#### What the task asks
Gather all lines from the material that contain the word "BlackboardingDPF".

#### Supplied data
[Start of Attachment]

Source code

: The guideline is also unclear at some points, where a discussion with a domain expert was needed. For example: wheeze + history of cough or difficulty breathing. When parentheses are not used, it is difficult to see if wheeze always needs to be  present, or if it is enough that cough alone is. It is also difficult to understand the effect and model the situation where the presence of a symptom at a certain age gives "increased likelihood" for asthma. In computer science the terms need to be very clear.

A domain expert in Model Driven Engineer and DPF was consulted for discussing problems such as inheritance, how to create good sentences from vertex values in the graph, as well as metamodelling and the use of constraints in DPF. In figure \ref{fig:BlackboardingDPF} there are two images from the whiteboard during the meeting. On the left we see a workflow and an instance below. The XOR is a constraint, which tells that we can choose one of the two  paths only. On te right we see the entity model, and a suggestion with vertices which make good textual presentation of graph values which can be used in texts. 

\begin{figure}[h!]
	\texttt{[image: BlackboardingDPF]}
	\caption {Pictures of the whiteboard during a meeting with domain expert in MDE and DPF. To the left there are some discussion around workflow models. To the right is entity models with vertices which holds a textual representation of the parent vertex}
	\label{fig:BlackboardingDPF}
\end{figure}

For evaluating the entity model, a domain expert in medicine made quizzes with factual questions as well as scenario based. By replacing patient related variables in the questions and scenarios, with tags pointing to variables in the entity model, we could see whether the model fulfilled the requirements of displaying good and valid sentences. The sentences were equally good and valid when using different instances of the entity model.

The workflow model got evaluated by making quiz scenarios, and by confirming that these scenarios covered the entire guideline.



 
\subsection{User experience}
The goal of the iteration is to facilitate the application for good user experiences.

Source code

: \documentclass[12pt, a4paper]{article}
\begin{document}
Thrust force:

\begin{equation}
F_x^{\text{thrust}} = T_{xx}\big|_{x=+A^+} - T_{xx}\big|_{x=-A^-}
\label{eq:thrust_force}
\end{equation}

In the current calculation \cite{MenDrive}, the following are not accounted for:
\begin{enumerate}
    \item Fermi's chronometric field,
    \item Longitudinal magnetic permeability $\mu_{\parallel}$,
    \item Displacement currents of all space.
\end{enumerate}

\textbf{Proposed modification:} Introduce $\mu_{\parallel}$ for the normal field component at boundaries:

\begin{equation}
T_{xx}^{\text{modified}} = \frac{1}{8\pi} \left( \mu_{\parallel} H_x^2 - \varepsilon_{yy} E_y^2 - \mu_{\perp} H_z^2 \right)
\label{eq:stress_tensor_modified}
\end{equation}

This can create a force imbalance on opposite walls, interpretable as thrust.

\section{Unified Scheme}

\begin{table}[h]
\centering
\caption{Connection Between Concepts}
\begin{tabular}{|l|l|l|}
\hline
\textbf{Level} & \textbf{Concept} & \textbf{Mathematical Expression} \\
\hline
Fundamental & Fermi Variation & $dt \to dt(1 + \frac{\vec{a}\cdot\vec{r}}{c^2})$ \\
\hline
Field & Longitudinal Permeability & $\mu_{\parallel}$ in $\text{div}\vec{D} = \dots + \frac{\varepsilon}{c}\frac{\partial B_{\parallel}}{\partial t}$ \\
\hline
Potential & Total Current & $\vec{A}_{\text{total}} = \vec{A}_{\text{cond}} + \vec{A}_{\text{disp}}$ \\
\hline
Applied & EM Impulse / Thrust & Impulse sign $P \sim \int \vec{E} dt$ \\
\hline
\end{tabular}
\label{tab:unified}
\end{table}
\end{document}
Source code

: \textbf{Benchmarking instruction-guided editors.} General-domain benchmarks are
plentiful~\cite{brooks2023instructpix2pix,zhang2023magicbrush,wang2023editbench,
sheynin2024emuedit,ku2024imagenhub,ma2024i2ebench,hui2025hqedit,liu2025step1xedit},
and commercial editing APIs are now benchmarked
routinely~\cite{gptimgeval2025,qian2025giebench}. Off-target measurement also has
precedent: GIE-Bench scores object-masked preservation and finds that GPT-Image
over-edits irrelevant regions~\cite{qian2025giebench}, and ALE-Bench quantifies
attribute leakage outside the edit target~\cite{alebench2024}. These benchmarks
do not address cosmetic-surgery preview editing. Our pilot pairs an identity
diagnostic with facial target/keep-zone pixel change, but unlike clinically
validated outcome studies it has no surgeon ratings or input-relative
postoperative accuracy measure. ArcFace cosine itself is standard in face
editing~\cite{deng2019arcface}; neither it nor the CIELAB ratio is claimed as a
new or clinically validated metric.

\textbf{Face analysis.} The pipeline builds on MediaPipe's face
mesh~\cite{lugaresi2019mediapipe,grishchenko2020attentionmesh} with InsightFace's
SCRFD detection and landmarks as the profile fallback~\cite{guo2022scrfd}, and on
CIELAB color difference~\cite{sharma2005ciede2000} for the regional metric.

[End of Attachment]
[Start of Attachment]

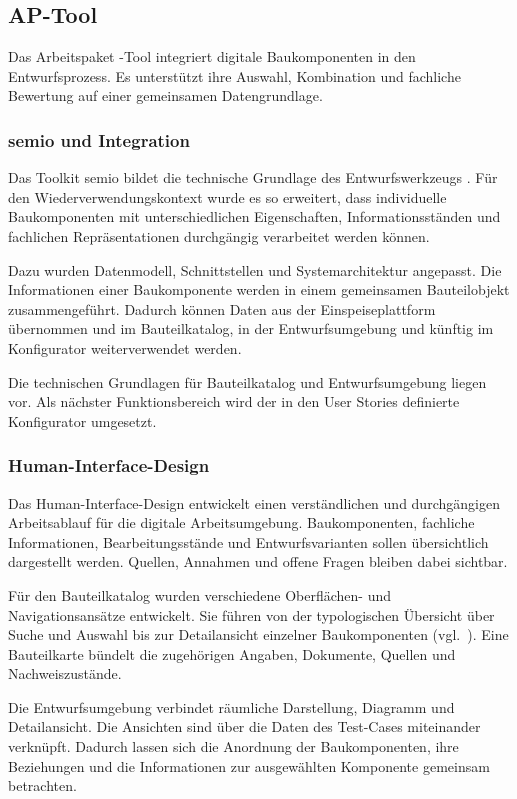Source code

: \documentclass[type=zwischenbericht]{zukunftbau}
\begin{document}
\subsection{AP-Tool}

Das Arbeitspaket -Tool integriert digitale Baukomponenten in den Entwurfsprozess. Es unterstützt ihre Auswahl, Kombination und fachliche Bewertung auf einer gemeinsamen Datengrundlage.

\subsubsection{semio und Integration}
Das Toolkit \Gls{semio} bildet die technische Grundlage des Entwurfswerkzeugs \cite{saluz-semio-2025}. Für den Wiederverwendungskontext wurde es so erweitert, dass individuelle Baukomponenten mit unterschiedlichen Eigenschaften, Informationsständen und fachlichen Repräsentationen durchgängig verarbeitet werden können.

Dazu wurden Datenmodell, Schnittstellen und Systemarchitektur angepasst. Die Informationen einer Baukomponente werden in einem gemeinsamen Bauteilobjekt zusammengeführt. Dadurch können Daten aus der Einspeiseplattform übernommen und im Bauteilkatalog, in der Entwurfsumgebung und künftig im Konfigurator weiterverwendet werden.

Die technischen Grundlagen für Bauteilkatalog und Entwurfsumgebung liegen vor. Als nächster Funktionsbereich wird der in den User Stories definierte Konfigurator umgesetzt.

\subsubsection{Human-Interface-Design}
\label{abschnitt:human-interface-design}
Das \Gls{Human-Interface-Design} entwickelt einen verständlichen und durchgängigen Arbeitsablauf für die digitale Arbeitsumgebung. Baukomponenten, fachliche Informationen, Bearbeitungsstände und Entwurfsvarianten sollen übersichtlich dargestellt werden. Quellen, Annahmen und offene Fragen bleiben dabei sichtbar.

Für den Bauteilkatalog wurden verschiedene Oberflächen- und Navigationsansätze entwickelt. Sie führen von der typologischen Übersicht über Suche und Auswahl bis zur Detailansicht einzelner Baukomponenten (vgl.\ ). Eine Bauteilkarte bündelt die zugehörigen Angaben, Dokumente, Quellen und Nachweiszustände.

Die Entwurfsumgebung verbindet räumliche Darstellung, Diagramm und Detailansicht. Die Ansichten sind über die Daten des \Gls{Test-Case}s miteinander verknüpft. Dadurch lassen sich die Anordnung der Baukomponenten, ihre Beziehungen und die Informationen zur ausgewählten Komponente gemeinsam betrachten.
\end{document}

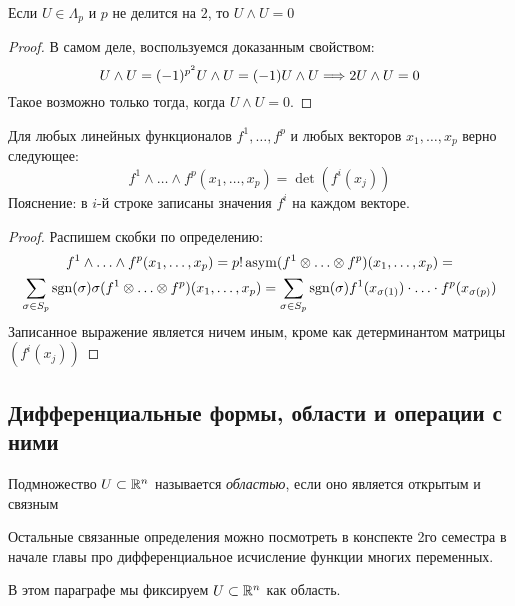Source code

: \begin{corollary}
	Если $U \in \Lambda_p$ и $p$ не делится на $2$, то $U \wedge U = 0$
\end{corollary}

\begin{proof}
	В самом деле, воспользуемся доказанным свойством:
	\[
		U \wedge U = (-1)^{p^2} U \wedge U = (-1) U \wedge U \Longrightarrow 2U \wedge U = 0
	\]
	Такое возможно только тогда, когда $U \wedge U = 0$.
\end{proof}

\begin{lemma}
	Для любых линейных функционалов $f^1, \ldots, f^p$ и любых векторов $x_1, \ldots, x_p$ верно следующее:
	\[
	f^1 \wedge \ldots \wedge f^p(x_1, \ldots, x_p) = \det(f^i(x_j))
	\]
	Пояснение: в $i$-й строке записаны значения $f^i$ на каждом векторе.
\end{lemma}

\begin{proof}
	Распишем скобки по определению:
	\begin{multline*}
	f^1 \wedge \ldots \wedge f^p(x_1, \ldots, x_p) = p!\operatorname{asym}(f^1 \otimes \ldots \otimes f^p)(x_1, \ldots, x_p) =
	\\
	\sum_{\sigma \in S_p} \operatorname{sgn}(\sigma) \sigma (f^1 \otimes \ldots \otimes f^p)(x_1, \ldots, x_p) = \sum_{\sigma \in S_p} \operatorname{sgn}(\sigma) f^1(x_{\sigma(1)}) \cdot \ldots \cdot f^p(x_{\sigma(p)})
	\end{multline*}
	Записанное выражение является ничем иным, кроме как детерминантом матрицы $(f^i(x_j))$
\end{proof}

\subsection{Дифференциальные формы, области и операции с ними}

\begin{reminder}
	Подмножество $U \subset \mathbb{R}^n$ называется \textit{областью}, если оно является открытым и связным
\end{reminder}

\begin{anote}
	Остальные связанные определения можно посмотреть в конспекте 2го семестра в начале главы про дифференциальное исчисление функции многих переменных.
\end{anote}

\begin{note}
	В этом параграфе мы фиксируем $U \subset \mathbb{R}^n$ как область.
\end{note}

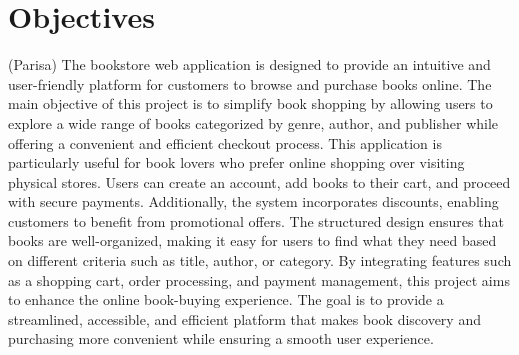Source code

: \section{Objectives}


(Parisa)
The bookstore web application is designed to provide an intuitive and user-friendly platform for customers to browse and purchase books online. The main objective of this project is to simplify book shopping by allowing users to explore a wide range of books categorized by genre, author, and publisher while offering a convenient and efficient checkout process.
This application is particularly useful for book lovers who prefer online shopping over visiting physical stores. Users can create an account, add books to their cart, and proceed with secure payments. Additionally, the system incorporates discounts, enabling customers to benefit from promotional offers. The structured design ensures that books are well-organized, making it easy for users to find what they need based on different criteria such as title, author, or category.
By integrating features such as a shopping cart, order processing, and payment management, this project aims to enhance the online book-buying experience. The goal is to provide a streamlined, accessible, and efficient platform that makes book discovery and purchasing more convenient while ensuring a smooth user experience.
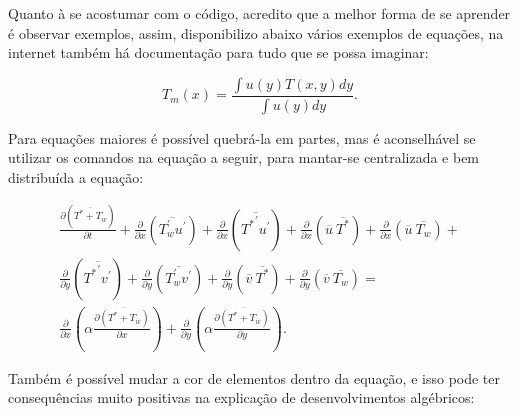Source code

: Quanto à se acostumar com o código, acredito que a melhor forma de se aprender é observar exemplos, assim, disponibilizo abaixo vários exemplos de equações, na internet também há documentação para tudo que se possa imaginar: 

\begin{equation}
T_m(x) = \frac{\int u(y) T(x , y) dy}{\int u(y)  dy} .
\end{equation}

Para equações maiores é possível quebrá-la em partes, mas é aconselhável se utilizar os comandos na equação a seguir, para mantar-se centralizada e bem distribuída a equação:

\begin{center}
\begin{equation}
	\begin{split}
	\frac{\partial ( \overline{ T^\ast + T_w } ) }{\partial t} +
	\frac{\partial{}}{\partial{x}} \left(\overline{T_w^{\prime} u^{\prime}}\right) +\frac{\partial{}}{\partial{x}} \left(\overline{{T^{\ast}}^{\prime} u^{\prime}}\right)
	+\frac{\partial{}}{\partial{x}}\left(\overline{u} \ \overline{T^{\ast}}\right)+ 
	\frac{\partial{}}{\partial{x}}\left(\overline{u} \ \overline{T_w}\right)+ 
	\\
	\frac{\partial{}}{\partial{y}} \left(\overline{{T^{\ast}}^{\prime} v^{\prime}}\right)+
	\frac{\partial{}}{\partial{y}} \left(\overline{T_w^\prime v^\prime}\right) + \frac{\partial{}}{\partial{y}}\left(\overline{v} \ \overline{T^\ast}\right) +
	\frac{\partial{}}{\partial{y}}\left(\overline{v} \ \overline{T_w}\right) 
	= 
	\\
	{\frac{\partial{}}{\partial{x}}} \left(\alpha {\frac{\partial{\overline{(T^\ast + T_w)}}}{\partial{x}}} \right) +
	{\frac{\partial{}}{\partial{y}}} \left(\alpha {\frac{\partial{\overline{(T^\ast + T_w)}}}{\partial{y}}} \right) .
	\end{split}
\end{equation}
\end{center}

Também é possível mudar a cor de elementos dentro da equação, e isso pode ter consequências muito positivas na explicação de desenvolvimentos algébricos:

[End of Attachment]

#### Solution for this problem
A domain expert in Model Driven Engineer and DPF was consulted for discussing problems such as inheritance, how to create good sentences from vertex values in the graph, as well as metamodelling and the use of constraints in DPF. In figure \ref{fig:BlackboardingDPF} there are two images from the whiteboard during the meeting. On the left we see a workflow and an instance below. The XOR is a constraint, which tells that we can choose one of the two  paths only. On te right we see the entity model, and a suggestion with vertices which make good textual presentation of graph values which can be used in texts. 
	\texttt{[image: BlackboardingDPF]}
	\label{fig:BlackboardingDPF}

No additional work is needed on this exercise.